THORChain Founder Loses $1.35 Million in Deepfake Zoom Scam

JP, co-founder of THORChain and Vultisig, reportedly lost around US$1.35 million in cryptocurrency.

• The attack was a multi-stage scam involving:
  1. A hacked Telegram account of a friend, which was used to send a fake Zoom link.
  2. A deepfake Zoom call (video impersonation) to make the setup appear legitimate.
  3. A suspected zero-day exploit or malware that allowed attackers access to private keys stored in iCloud Keychain and an old, forgotten MetaMask wallet.

Key Details

Why This Matters

• Deepfake and conference call scams are getting more sophisticated; even prominent crypto figures are vulnerable.
• Storing private keys or seed phrases in cloud-linked services (like iCloud Keychain) can expose serious risk if those systems are breached.
• Single-key wallets (software wallets) remain a weak link versus multi-sig or threshold signature wallets that distribute trust.

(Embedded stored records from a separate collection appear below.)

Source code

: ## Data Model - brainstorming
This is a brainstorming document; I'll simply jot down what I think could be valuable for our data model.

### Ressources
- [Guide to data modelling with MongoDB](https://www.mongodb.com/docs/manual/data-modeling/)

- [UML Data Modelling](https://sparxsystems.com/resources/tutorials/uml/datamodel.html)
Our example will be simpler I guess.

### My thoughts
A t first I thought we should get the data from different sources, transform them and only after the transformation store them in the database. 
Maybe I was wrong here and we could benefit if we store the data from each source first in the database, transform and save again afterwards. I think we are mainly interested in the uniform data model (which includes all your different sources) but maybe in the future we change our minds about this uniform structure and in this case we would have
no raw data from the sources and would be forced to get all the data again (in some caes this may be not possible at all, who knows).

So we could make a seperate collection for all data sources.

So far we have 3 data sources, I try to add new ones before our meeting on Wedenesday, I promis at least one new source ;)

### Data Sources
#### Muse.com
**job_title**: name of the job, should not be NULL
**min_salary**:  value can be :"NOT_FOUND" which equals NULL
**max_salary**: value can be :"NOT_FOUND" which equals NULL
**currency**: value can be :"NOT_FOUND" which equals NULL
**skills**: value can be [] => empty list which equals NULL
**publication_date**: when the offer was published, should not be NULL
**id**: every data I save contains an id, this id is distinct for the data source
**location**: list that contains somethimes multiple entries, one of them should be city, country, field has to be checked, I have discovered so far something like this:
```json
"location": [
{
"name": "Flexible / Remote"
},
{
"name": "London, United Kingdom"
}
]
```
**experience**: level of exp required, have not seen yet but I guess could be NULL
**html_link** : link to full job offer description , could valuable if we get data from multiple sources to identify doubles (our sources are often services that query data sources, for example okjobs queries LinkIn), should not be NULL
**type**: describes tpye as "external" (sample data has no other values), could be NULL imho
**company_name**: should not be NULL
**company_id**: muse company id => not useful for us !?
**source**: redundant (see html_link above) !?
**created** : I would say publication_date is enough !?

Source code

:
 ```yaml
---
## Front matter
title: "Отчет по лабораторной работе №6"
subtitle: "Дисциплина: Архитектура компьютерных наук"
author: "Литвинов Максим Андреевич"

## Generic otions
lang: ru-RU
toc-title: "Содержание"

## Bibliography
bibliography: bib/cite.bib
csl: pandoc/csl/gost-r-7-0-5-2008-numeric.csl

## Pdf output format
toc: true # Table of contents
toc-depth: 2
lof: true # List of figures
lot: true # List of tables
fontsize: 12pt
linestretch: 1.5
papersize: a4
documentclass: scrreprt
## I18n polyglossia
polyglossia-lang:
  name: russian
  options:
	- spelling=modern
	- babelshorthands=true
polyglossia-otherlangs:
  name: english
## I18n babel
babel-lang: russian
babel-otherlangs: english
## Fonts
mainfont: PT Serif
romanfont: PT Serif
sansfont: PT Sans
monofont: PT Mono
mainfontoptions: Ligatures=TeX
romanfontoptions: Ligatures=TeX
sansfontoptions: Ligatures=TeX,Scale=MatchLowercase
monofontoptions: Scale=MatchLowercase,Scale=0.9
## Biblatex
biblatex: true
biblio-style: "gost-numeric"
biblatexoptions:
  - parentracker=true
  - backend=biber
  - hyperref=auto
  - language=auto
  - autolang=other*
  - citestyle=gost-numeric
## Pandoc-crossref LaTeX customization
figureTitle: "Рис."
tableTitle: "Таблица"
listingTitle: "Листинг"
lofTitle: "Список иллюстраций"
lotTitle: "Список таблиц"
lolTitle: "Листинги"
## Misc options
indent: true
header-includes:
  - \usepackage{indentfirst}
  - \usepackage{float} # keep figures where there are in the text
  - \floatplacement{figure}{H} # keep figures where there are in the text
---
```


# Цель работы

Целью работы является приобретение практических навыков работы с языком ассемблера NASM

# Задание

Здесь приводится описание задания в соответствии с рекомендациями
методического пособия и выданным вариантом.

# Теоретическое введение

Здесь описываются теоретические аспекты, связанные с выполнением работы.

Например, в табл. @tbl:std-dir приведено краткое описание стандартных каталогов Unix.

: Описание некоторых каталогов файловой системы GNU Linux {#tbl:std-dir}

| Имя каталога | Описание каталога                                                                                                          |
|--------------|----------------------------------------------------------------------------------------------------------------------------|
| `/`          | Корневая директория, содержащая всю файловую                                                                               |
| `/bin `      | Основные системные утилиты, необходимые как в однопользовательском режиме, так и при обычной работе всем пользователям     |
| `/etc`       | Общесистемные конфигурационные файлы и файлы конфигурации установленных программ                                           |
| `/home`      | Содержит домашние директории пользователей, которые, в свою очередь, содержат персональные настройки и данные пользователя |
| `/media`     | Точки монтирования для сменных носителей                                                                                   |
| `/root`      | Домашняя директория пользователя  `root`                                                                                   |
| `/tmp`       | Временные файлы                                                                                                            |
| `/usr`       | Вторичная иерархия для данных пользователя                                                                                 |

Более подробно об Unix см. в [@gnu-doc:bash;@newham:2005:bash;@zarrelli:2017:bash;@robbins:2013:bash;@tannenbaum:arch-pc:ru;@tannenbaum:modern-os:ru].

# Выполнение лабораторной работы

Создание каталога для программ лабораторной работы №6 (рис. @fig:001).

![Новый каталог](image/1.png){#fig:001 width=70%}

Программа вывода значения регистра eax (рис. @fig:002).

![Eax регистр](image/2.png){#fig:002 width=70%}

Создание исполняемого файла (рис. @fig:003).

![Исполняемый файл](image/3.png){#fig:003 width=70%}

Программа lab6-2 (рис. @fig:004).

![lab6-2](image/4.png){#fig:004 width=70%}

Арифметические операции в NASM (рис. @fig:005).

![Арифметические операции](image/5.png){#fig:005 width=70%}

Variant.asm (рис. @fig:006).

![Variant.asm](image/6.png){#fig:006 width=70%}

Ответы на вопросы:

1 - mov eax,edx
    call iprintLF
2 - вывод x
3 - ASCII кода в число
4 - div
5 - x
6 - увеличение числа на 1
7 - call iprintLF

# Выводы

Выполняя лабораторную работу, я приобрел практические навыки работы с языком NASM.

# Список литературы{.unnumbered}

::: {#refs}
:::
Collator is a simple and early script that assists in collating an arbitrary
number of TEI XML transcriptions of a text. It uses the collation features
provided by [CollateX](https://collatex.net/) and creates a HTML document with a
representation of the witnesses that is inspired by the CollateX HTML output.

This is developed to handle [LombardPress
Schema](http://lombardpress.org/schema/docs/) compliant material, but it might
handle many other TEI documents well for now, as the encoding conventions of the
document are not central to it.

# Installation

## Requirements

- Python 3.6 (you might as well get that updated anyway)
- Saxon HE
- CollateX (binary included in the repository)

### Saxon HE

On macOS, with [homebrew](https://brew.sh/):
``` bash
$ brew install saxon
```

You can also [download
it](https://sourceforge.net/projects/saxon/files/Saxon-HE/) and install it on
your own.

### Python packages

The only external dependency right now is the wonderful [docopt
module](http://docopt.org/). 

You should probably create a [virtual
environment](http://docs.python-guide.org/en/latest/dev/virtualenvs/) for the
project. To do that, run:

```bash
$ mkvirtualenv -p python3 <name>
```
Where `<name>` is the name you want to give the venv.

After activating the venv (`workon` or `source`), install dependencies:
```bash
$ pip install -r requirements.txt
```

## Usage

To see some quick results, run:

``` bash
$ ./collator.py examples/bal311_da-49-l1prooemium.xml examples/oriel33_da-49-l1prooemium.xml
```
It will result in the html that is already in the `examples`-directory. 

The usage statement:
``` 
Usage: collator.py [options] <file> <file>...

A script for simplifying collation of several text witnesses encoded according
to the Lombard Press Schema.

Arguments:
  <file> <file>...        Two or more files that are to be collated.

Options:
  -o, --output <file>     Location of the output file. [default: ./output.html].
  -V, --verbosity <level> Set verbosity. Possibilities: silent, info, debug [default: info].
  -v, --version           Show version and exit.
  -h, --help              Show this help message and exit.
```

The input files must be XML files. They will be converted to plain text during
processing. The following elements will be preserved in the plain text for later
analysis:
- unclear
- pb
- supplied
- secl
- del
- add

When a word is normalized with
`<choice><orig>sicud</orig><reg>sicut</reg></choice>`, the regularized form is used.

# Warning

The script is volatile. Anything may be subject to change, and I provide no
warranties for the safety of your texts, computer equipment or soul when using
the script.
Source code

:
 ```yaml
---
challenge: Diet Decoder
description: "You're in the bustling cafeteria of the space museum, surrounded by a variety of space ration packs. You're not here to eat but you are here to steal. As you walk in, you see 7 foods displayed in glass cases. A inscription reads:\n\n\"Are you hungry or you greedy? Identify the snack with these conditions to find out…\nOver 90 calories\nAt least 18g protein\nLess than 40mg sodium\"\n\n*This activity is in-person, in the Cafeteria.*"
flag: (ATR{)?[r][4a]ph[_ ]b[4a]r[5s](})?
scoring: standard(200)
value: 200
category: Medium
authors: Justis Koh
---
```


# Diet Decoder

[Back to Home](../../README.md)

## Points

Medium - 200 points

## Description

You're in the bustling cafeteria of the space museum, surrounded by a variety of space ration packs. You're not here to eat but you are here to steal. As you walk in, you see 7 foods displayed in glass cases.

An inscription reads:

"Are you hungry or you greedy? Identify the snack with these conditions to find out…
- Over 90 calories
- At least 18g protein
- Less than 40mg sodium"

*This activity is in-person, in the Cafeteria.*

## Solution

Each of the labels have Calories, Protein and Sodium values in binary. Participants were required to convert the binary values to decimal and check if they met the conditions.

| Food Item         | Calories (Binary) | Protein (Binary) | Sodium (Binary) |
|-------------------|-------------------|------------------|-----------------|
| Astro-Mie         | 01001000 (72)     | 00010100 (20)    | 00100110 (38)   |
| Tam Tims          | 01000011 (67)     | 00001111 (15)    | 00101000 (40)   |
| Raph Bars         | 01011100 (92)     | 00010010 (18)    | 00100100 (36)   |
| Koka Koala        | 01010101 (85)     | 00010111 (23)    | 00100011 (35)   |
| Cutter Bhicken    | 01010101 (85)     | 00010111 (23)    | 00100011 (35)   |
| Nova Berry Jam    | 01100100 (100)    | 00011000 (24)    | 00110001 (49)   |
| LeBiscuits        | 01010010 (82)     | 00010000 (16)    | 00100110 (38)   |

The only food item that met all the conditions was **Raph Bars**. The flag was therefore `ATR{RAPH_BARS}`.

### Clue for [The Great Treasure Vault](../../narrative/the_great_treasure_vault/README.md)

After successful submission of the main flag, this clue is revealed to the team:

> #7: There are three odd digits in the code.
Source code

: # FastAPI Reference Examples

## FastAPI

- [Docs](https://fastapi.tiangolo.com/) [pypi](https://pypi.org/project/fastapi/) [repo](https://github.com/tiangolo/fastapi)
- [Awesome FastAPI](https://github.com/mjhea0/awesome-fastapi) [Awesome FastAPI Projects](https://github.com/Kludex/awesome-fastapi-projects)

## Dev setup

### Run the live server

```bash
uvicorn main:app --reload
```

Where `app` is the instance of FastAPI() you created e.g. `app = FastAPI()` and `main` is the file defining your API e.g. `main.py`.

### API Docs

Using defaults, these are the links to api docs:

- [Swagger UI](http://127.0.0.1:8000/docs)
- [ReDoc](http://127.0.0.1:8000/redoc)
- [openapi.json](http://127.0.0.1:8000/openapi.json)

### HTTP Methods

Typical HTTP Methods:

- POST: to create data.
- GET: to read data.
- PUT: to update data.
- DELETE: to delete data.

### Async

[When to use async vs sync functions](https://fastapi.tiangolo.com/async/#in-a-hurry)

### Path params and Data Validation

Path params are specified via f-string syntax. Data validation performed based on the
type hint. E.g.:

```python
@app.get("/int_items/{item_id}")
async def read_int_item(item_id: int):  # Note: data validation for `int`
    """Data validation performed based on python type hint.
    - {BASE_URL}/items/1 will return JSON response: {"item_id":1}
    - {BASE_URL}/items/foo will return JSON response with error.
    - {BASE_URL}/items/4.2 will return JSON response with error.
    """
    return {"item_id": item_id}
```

What to Watch Going Forward

• Security experts will likely increase warnings about social engineering + AI tools + credential/identity spoofing.
• Cryptocurrencies and wallet providers may respond by emphasizing better wallet hygiene: cold storage, multi-sig, minimal key exposure.
• Regulators may take note and push for more mandatory disclosures or better standards for key security.

Conclusion

The THORChain founder deepfake Zoom scam underlines a growing threat landscape in crypto: AI-assisted impersonation, compromised accounts, and overreliance on cloud-based key storage. Though $1.35 million is a large sum, the larger lesson is that even seasoned insiders are not immune. Being proactive with wallet security and skeptical of unexpected digital requests remains crucial.